TOURISM Minister Edmund Bartlett says a strong collective regional effort is needed to curtail the rapidly growing threats posed by the influx of sargassum seaweed in the Caribbean.
Among his proposals is the development of a comprehensive scientific initiative to devise the most efficient way to collect sargassum in the open sea without harming the ecosystem.
He was speaking at a regional roundtable forum at The University of the West Indies Regional Headquarters in St Andrew on Friday, held under the theme: ‘Sargassum and the Caribbean: Resilience, Innovation and Solutions’.
Bartlett noted that “masses” of sargassum, which have washed onto beaches along the Caribbean Sea, the Gulf of Mexico, and the tropical Atlantic, have smothered coral reefs, and trapped several species of marine life.
Additionally, he said the influxes have adversely impacted tourism, fishery, and nautical activities such as diving, kite-surfing and windsurfing, which have contributed to, among other things, economic instability within coastal communities dependent on these engagements.
Bartlett further pointed out that sargassum has destroyed colonies of mangroves which has, in the process, contributed to the demise of turtles and fish species and impacted human health due to decomposition of algae and the release of hydrogen sulfide.

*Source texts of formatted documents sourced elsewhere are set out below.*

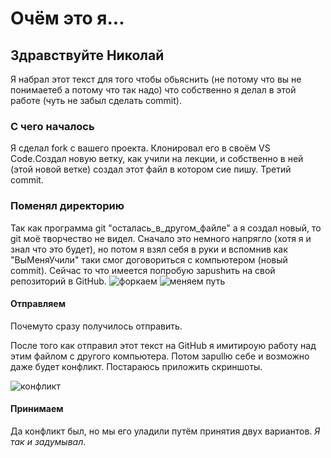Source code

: # Очём это я...
## Здравствуйте Николай
Я набрал этот текст для того чтобы обьяснить (не потому что вы не понимаетеб а потому что так надо) что собственно я делал в этой работе (чуть не забыл сделать commit).
### С чего началось
Я сделал fork с вашего проекта. Клонировал его в своём VS Code.Создал новую ветку, как учили на лекции, и собственно в ней (этой новой ветке) создал этот файл в котором сие пишу. Третий commit.
### Поменял директорию
Так как программа git "осталась_в_другом_файле" а я создал новый, то git моё творчество не видел. Сначало это немного напрягло (хотя я и знал что это будет), но потом я взял себя в руки и вспомнив как "ВыМеняУчили" таки смог договориться с компьютером (новый commit). Сейчас то что имеется попробую заpushить на свой репозиторий в GitHub.
![форкаем](2024-08-03_08-38-41.png)
![меняем путь](2024-08-03_08-55-06.png)


#### Отправляем
Почемуто сразу получилось отправить.

После того как отправил этот текст на GitHub я имитироую работу над этим файлом с другого компьютера. Потом заpullю себе и возможно даже будет конфликт. Постараюсь приложить скриншоты.

![конфликт](2024-08-03_09-59-32.png)


#### Принимаем 
Да конфликт был, но мы его уладили путём принятия двух вариантов. *Я так и задумывал*.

He said the Caribbean has been experiencing “colossal influxes” of sargassum over the last nine years.
The minister noted that the onset began in 2011, continued in 2014 and 2015, but reached unprecedented levels in 2018 with more sargassum affecting the Caribbean for a longer period of time than previously observed.
Bartlett said the sargassum phenomenon is believed to be driven by a combination of man-made and natural factors.
These, he indicated, include: climate change and increased sea surface temperature; change in regional winds and ocean current patterns; the increased presence of Saharan dust; and nutrients from rivers, sewage, and nitrogen-based fertilisers.
Experts have warned that sargassum influxes will become the new norm which, if not dealt with urgently, will cause irreversible long-term damage.
“Currently, a mass of sargassum algae, measuring 550 kilometres in length, roughly the same size as Jamaica, is affecting the Mexican Coast and stretches all the way south along the Yucatan Peninsula to Belize,” the minister said.
He said that sargassum influxes have been having adverse effects on national and regional economies with substantial loss of livelihoods and economic opportunities, primarily in the fisheries and tourism sectors over the last eight years.
“It has already been estimated that tourism has dropped as much as 35 per cent as a consequence of sargassum algae washing up on a 480-kilometre-long stretch of of otherwise pristine Caribbean beaches,” Bartlett said.
He pointed out that colleague tourism ministers and industry stakeholders across the Caribbean have voiced growing concern about the seaweed’s unsightly appearance, visitor complaints, the cost of removal, and the possibility of reputational damage.
Citing a Caribbean Hotel and Tourism Association survey, Bartlett said in recent months, some regional establishments have been receiving queries and cancellations from prospective guests.
Some hotels directly impacted by sargassum are incurring huge costs for cleaning up and other related activities. In 2018, the estimated clean-up cost was US$120 million, the minister said.